It’s budget day in East Africa

It's budget day in East Africa
East Africa Finance Ministers: From left, Tanzanian Finance Minister Saada Mkuya Salum, Kenya's Henry Rotich, Uganda's Matia Kasaija and Rwanda's Claver Gatete. COURTESY PHOTOS | NATION MEDIA GROUP.

It’s just before Finance Minister Matia Kasaija presents the financial year 2017/18 national budget to Parliament. The presentation of Uganda’s budget coincides with that of neighbouring Kenya, Tanzania and Rwanda.

Kenya however read its budget last months to allow its Parliament to go on recess after passing the 2017/2018 budget.

The East African countries in 2007 to read their budgets on the same day in order to harmonise their taxation regimes.

The 2017/2018 budget under the “Industrialisation for job creation and shared prosperity” is expected to increase to 29 trillion shillings from 26.3 trillion allocated for the ending financial.

Parliament approved the budget last week as required by the Public Finance Management Act 2015. Like in the previous financial years, Minister Kasaija’s budget maintains a big portion of allocations to the infrastructure sector.

Government plans to spend the money on the construction of oil roads as plans to have the oil pipeline and refinery get underway.

The transport sector will receive 4.8 trillion shillings compared to 3.8 trillion shillings allocated in 2016/2017 budget.

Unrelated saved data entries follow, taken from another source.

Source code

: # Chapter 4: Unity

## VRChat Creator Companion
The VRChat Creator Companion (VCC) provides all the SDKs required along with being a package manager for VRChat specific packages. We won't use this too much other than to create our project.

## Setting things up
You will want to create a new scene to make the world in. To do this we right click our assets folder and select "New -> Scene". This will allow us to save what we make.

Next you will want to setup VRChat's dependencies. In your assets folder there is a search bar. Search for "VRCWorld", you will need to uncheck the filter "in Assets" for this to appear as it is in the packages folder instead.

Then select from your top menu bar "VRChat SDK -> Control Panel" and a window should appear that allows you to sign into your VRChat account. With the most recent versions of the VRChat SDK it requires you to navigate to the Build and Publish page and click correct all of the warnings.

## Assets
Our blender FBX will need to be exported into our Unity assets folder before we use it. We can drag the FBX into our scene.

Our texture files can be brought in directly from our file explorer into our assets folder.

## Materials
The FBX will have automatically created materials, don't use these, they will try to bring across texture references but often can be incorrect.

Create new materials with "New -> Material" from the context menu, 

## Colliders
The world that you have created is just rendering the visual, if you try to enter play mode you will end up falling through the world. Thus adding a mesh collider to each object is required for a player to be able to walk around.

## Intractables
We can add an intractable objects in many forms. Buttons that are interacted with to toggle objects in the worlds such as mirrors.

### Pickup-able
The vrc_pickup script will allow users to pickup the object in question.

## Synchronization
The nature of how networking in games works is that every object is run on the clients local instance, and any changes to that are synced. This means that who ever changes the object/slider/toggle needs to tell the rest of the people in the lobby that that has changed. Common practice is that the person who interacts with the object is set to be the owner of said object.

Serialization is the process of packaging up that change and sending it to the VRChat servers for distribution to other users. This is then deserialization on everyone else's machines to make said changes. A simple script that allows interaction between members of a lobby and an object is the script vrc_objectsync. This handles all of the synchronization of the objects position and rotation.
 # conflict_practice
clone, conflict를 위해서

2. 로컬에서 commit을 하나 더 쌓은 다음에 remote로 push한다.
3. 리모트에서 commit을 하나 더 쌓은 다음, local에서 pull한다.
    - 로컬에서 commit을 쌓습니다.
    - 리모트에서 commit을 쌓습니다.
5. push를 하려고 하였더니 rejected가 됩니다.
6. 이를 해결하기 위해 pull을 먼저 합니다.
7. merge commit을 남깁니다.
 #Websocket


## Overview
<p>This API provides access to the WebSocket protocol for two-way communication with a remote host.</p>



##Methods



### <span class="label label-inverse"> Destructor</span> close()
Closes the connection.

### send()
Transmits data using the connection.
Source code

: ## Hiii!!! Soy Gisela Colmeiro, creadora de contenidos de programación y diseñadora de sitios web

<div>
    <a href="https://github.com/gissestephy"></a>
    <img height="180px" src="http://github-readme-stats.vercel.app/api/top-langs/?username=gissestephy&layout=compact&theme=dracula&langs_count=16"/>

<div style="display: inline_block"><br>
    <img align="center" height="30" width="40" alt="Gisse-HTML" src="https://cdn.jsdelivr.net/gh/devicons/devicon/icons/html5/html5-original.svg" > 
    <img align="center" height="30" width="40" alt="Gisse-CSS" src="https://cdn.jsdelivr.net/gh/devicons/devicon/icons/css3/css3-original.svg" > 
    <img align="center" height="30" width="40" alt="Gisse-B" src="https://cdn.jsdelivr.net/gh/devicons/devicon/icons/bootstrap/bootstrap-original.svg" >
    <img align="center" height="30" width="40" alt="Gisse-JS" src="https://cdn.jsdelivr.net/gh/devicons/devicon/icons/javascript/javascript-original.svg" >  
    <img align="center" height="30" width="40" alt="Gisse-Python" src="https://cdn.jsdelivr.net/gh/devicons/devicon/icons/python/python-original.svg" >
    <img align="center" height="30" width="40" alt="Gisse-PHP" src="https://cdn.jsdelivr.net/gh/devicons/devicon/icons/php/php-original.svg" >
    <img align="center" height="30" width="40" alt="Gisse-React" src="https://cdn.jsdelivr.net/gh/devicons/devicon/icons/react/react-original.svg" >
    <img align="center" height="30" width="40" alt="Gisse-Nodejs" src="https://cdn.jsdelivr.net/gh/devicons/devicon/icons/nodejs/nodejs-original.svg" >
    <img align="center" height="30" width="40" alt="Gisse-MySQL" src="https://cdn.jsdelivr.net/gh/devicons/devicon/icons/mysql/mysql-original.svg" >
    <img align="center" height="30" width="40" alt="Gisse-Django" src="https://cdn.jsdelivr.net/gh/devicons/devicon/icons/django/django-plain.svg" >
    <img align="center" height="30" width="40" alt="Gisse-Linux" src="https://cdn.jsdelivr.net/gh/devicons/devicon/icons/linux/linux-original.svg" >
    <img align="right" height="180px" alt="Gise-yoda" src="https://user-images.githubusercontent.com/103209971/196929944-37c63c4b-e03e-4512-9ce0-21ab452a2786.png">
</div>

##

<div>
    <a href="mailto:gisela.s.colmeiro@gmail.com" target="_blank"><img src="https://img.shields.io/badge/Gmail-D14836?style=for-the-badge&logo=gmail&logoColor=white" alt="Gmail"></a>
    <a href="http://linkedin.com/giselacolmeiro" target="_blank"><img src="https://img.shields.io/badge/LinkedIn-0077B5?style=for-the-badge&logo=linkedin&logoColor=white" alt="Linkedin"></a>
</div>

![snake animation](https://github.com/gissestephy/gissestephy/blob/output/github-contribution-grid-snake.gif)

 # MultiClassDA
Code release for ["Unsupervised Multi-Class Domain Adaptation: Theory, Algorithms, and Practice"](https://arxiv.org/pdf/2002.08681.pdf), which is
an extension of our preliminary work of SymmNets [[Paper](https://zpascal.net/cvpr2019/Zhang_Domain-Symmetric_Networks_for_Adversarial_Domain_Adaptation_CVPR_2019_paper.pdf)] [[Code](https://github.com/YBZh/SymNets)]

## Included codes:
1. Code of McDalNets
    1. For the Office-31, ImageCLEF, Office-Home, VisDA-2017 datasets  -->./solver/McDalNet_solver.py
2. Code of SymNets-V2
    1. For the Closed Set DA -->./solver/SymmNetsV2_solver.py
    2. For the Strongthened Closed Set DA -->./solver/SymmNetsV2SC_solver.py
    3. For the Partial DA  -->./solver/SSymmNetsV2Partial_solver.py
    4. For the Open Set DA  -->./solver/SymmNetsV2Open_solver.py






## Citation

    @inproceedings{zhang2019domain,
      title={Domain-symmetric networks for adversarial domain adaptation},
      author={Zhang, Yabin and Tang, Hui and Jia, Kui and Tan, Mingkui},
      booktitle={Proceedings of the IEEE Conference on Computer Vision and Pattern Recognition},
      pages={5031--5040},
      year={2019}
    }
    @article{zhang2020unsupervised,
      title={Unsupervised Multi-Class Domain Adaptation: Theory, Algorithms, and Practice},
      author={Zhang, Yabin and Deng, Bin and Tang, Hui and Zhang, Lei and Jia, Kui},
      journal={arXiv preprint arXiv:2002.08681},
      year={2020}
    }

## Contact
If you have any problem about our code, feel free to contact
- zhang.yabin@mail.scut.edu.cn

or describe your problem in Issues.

Two weeks ago, State Minister for Planning, David Bahati, told MPs that the 2017/2018 budget prioritizes public infrastructure investments which are necessary to facilitate private sector development and enhance the productive capacity of the economy.

He said the resources available for the budget expenditures are to be obtained from domestic tax revenue, non-tax revenue, external donor grants and loans.

Bahati said the government plans to raise 954 billion shillings in domestic borrowing in 2017/18 through issuance of securities.

Domestic revenue collections are estimated to amount to over 15 trillion shillings, of which 14.6 trillion is tax revenue and 396.7 billion is non-tax revenue.

The 2017/18 budget is premised on President Museveni’s twenty three Strategic Directives for 2016-21. It seeks to further the implementation of the Second National Development Plan (NDPII).

The NDPII seeks to strengthen Uganda’s competitiveness for sustainable wealth creation, employment and inclusive growth.

The budget is also hinged on the NRM party manifesto for 2016-2021 that aims to elevate Uganda to middle income status through what government calls job creation and inclusive development.